Home Local 12/July/2022 01:57 PM

NASA releases first colored image from James Webb Space Telescope

NASA releases first colored image from James Webb Space Telescope

WASHINGTON, Tuesday, July 12, 2022 (WAFA) - NASA said it made history again yesterday when it released the first full-color image of the space from its James Webb Space Telescope.

It's the highest-resolution infrared image ever captured. The new picture is a "deep field" image — a long-exposure observation of a region of the sky, which allows the telescope to capture the light of extremely faint, distant objects.

Because it takes time for light to travel, NASA said, some of the light in the new image is more than 13 billion years old. That's less than 1 billion years after the Big Bang. The telescope has successfully looked back in time.

NASA said the picture taken by Webb’s Near-Infrared Camera (NIRCam) is a composite made from images at different wavelengths, totaling 12.5 hours – achieving depths at infrared wavelengths beyond the Hubble Space Telescope’s deepest fields, which took weeks.

The image shows the galaxy cluster SMACS 0723 as it appeared 4.6 billion years ago, according to the American organization.

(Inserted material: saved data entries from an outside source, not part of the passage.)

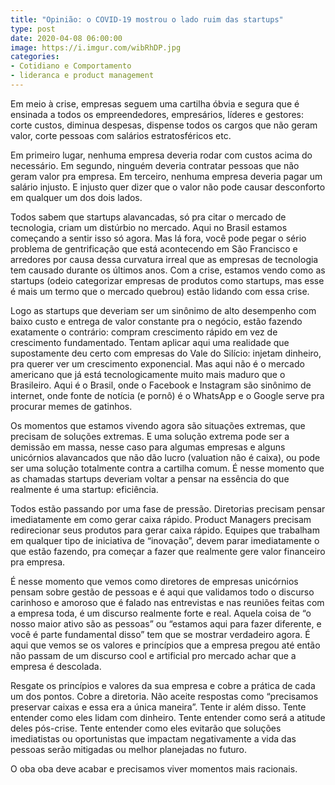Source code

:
 ```yaml
---
title: "Opinião: o COVID-19 mostrou o lado ruim das startups"
type: post
date: 2020-04-08 06:00:00
image: https://i.imgur.com/wibRhDP.jpg
categories:
- Cotidiano e Comportamento
- lideranca e product management
---
```


Em meio à crise, empresas seguem uma cartilha óbvia e segura que é ensinada a todos os empreendedores, empresários, líderes e gestores: corte custos, diminua despesas, dispense todos os cargos que não geram valor, corte pessoas com salários estratosféricos etc.

Em primeiro lugar, nenhuma empresa deveria rodar com custos acima do necessário. Em segundo, ninguém deveria contratar pessoas que não geram valor pra empresa. Em terceiro, nenhuma empresa deveria pagar um salário injusto. E injusto quer dizer que o valor não pode causar desconforto em qualquer um dos dois lados. 

Todos sabem que startups alavancadas, só pra citar o mercado de tecnologia, criam um distúrbio no mercado. Aqui no Brasil estamos começando a sentir isso só agora. Mas lá fora, você pode pegar o sério problema de gentrificação que está acontecendo em São Francisco e arredores por causa dessa curvatura irreal que as empresas de tecnologia tem causado durante os últimos anos. Com a crise, estamos vendo como as startups (odeio categorizar empresas de produtos como startups, mas esse é mais um termo que o mercado quebrou) estão lidando com essa crise. 

Logo as startups que deveriam ser um sinônimo de alto desempenho com baixo custo e entrega de valor constante pra o negócio, estão fazendo exatamente o contrário: compram crescimento rápido em vez de crescimento fundamentado. Tentam aplicar aqui uma realidade que supostamente deu certo com empresas do Vale do Silício: injetam dinheiro, pra querer ver um crescimento exponencial. Mas aqui não é o mercado americano que já está tecnologicamente muito mais maduro que o Brasileiro. Aqui é o Brasil, onde o Facebook e Instagram são sinônimo de internet, onde fonte de notícia (e pornô) é o WhatsApp e o Google serve pra procurar memes de gatinhos.

Os momentos que estamos vivendo agora são situações extremas, que precisam de soluções extremas. E uma solução extrema pode ser a demissão em massa, nesse caso para algumas empresas e alguns unicórnios alavancados que não dão lucro (valuation não é caixa), ou pode ser uma solução totalmente contra a cartilha comum. É nesse momento que as chamadas startups deveriam voltar a pensar na essência do que realmente é uma startup: eficiência.

Todos estão passando por uma fase de pressão. Diretorias precisam pensar imediatamente em como gerar caixa rápido. Product Managers precisam redirecionar seus produtos para gerar caixa rápido. Equipes que trabalham em qualquer tipo de iniciativa de “inovação”, devem parar imediatamente o que estão fazendo, pra começar a fazer que realmente gere valor financeiro pra empresa.

É nesse momento que vemos como diretores de empresas unicórnios pensam sobre gestão de pessoas e é aqui que validamos todo o discurso carinhoso e amoroso que é falado nas entrevistas e nas reuniões feitas com a empresa toda, é um discurso realmente forte e real. Aquela coisa de “o nosso maior ativo são as pessoas” ou “estamos aqui para fazer diferente, e você é parte fundamental disso” tem que se mostrar verdadeiro agora. É aqui que vemos se os valores e princípios que a empresa pregou até então não passam de um discurso cool e artificial pro mercado achar que a empresa é descolada.

Resgate os princípios e valores da sua empresa e cobre a prática de cada um dos pontos. Cobre a diretoria. Não aceite respostas como “precisamos preservar caixas e essa era a única maneira”. Tente ir além disso. Tente entender como eles lidam com dinheiro. Tente entender como será a atitude deles pós-crise. Tente entender como eles evitarão que soluções imediatistas ou oportunistas que impactam negativamente a vida das pessoas serão mitigadas ou melhor planejadas no futuro. 

O oba oba deve acabar e precisamos viver momentos mais racionais.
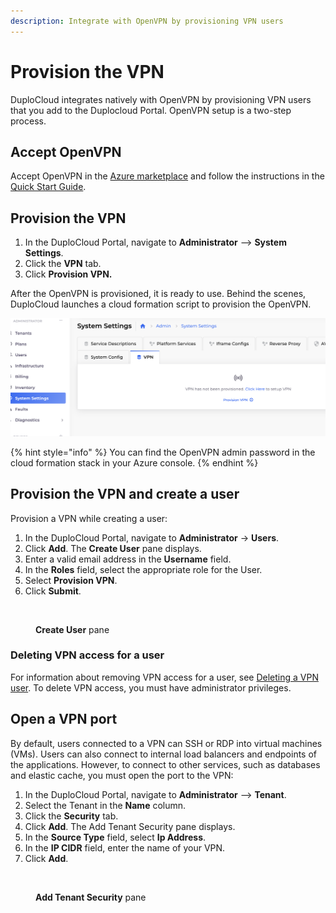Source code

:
```yaml
---
description: Integrate with OpenVPN by provisioning VPN users
---
```


# Provision the VPN

DuploCloud integrates natively with OpenVPN by provisioning VPN users that you add to the Duplocloud Portal. OpenVPN setup is a two-step process.

## Accept OpenVPN

Accept OpenVPN in the [Azure marketplace](https://azuremarketplace.microsoft.com/en-us/marketplace/apps/openvpn.openvpnas?tab=Overview) and follow the instructions in the [Quick Start Guide](https://openvpn.net/vpn-server-resources/microsoft-azure-byol-appliance-quick-start-guide/).&#x20;

## Provision the VPN

1. In the DuploCloud Portal, navigate to **Administrator** --> **System Settings**.
2. Click the **VPN** tab.
3. Click **Provision VPN.**

After the OpenVPN is provisioned, it is ready to use. Behind the scenes, DuploCloud launches a cloud formation script to provision the OpenVPN.   &#x20;

![VPN tab in the System Settings page.](<../../.gitbook/assets/image (2) (2) (1).png>)

{% hint style="info" %}
You can find the OpenVPN admin password in the cloud formation stack in your Azure console.
{% endhint %}

## **Provision the VPN and create a user**

Provision a VPN while creating a user:

1. In the DuploCloud Portal, navigate to **Administrator** -> **Users**.
2. Click **Add**. The **Create User** pane displays.
3. Enter a valid email address in the **Username** field.
4. In the **Roles** field, select the appropriate role for the User.
5. Select **Provision VPN**.
6. Click **Submit**.

<figure><img src="../../.gitbook/assets/VPN_Create_User.png" alt=""><figcaption><p><strong>Create User</strong> pane</p></figcaption></figure>

### Deleting VPN access for a user

For information about removing VPN access for a user, see [Deleting a VPN user](../../administrator-tools/access-control/add-and-delete-vpn-access-for-users.md#deleting-a-vpn-user). To delete VPN access, you must have administrator privileges.&#x20;

## Open a VPN port

By default, users connected to a VPN can SSH or RDP into virtual machines (VMs). Users can also connect to internal load balancers and endpoints of the applications. However, to connect to other services, such as databases and elastic cache, you must open the port to the VPN:&#x20;

1. In the DuploCloud Portal, navigate to **Administrator** --> **Tenant**.
2. Select the Tenant in the **Name** column.
3. Click the **Security** tab.
4. Click **Add**. The Add Tenant Security pane displays.
5. In the **Source Type** field, select **Ip Address**.&#x20;
6. In the **IP CIDR** field, enter the name of your VPN.
7. Click **Add**.

<figure><img src="../../.gitbook/assets/Add_Tenant_Security.png" alt=""><figcaption><p><strong>Add Tenant Security</strong> pane</p></figcaption></figure>
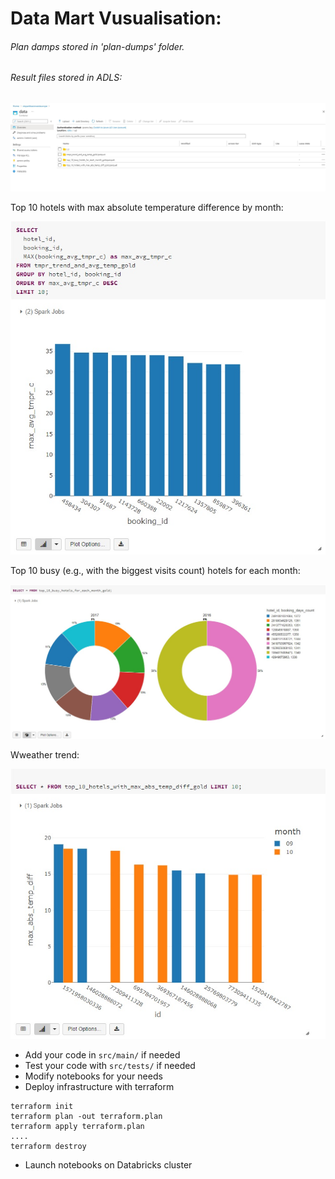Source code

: # Data Mart Vusualisation:

###### Plan damps stored in 'plan-dumps' folder.

###### Result files stored in ADLS:

![Alt text](visualisation/target_files.jpg?raw=true "Title")

Top 10 hotels with max absolute temperature difference by month:

![Alt text](visualisation/max_avg_tmpr_c_for_bookings.jpg?raw=true "Title")

Top 10 busy (e.g., with the biggest visits count) hotels for each month:

![Alt text](visualisation/top_10_busy_hotels_for_each_month_gold.jpg?raw=true "Title")

Wweather trend:

![Alt text](visualisation/top_10_hotels_with_max_abs_temp_diff_gold.jpg?raw=true "Title")


* Add your code in `src/main/` if needed
* Test your code with `src/tests/` if needed
* Modify notebooks for your needs
* Deploy infrastructure with terraform
```
terraform init
terraform plan -out terraform.plan
terraform apply terraform.plan
....
terraform destroy
```
* Launch notebooks on Databricks cluster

The combined mass of this galaxy cluster acts as a gravitational lens, magnifying much more distant galaxies behind it, the organization added. Webb’s NIRCam has brought those distant galaxies into sharp focus – they have tiny, faint structures that have never been seen before, including star clusters and diffuse features. 

"Today's a historic day," said President Joe Biden, as he waited to see the image in a White House briefing on Monday evening. "These images are going to remind the world that America can do big things and remind the American people, especially our children, that there's nothing beyond our capacity."

"We can see possibilities no one has ever seen before. We can go places no one has ever gone before."

NASA Administrator Bill Nelson said: "We're going back to about 13 and a half billion years. Since we know the universe is 13.8 billion years old, we're going back almost to the beginning."